Since the Arpeggiator is always tempo-synced, the number of steps is often set to a multiple of the number of beats in the current time signature.
However, especially when layered, non-multiples can result in interesting patterns without obvious loop points.
- Let’s slow the Speed down to 1/8 and add a few more steps to this pattern. Change NumSteps to 9 and enable step 9 by clicking the Step State box underneath it, so that steps 1, 2, 3, 4, 6, 8, and 9 are On and steps 5 and 7 are Off.
- Now let’s customize the value of these steps, adjust the Velocity amount by click-dragging in the graph, and modify the Gate by shift-click-dragging.
- To give the pattern a more defined groove let’s change Num Strike to 2 and shift-click the Step State button on step 7 to merge it with the step before it.
The number of notes played is a combination of the Octave, Repeat Top, Repeat Bottom, and Num Strike parameters. The Octave parameter takes each triggered note and adds octaves of the same note above or below it. Repeat Top and Repeat Bottom will repeat the lowest or highest played note an additional time. Num Strike sets the number of consecutive strikes for every note.
The play Mode determines how the arpeggiator cycles through the played notes (and any repeated notes and octaves). For example, if the play mode is “Up & Down”, the lowest note will be played first and cycle up to the highest, then cycle down to the lowest. So if C2, F2, and G2 are held, they will be played as C2, F2, G2, F2, C2, F2, and so on.
The “Chord” play mode is notable because all held notes are played at once, rather than cycled; the on/ off state, velocity, and pitch values are still applied.
- The Arpeggiator has three layers: Velocity and Pitch for notes, and MIDI CC for generating a MIDI CC as an additional control signal. Right-click the step grid to change which layer is displayed.
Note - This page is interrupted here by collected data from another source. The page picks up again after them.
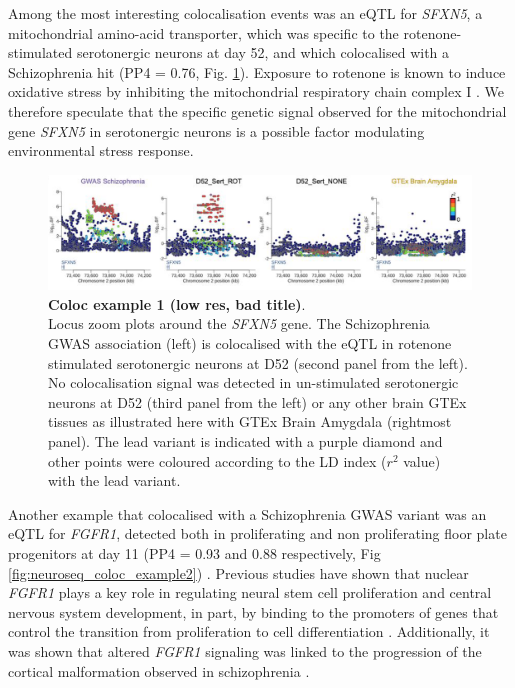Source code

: \newpage

Among the most interesting colocalisation events was an eQTL for \textit{SFXN5}, a mitochondrial amino-acid transporter, which was specific to the rotenone-stimulated serotonergic neurons at day 52, and which colocalised with a Schizophrenia hit (PP4 = 0.76, Fig. \ref{fig:neuroseq_coloc_example1}). 
Exposure to rotenone is known to induce oxidative stress by inhibiting the mitochondrial respiratory chain complex I \cite{palmer1968studies, betarbet2000chronic}. 
We therefore speculate that the specific genetic signal observed for the mitochondrial gene \textit{SFXN5} in serotonergic neurons is a possible factor modulating environmental stress response.\\

\begin{figure}[h]
\centering
\includegraphics[width=16cm]{Chapter5/Fig/neuroseq_coloc_example1_SFXN5.png}
\caption[Coloc example 1]{\textbf{Coloc example 1 (low res, bad title)}.\\
Locus zoom plots around the \textit{SFXN5} gene. 
The Schizophrenia GWAS association (left) is colocalised with the eQTL in rotenone stimulated serotonergic neurons at D52 (second panel from the left). 
No colocalisation signal was detected in un-stimulated serotonergic neurons at D52 (third panel from the left) or any other brain GTEx tissues as illustrated here with GTEx Brain Amygdala (rightmost panel). 
The lead variant is indicated with a purple diamond and other points were coloured according to the LD index ($r^2$ value) with the lead variant.}
\label{fig:neuroseq_coloc_example1}
\end{figure}

Another example that colocalised with a Schizophrenia GWAS variant was an eQTL for
\textit{FGFR1}, detected both in proliferating and non proliferating floor plate progenitors at day 11 (PP4 = 0.93 and 0.88 respectively, Fig \ref{fig:neuroseq_coloc_example2}) . 
Previous studies have shown that nuclear \textit{FGFR1} plays a key role in regulating neural stem cell proliferation and central nervous system development, in part, by binding to the promoters of genes that control the transition from proliferation to cell differentiation \cite{ma2009molecular}. 
Additionally, it was shown that altered \textit{FGFR1} signaling was linked to the progression of the cortical malformation observed in schizophrenia \cite{stachowiak2017cerebral}.\\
The step state (on, off, or merged) is shared between the three layers, but the velocity, pitch, and MIDI CC value for the step is independent.
The Pitch layer has a range of ±48 semitones (4 octaves), with zero in the center. The pitch value of each step is also displayed above the step grid, as is always visible regardless of the layer you’re currently viewing.
The MIDI CC layer is useful for generating an additional modulation source, especially one that is also cyclical. For example, you could modulate the cutoff frequency of a filter in sync with the note pattern of the arpeggiator; in this way, the MIDI CC
layer can be thought of as a kind of user-defined LFO. To choose which MIDI CC is generated by the Arpeggiator, set the MIDI CC menu.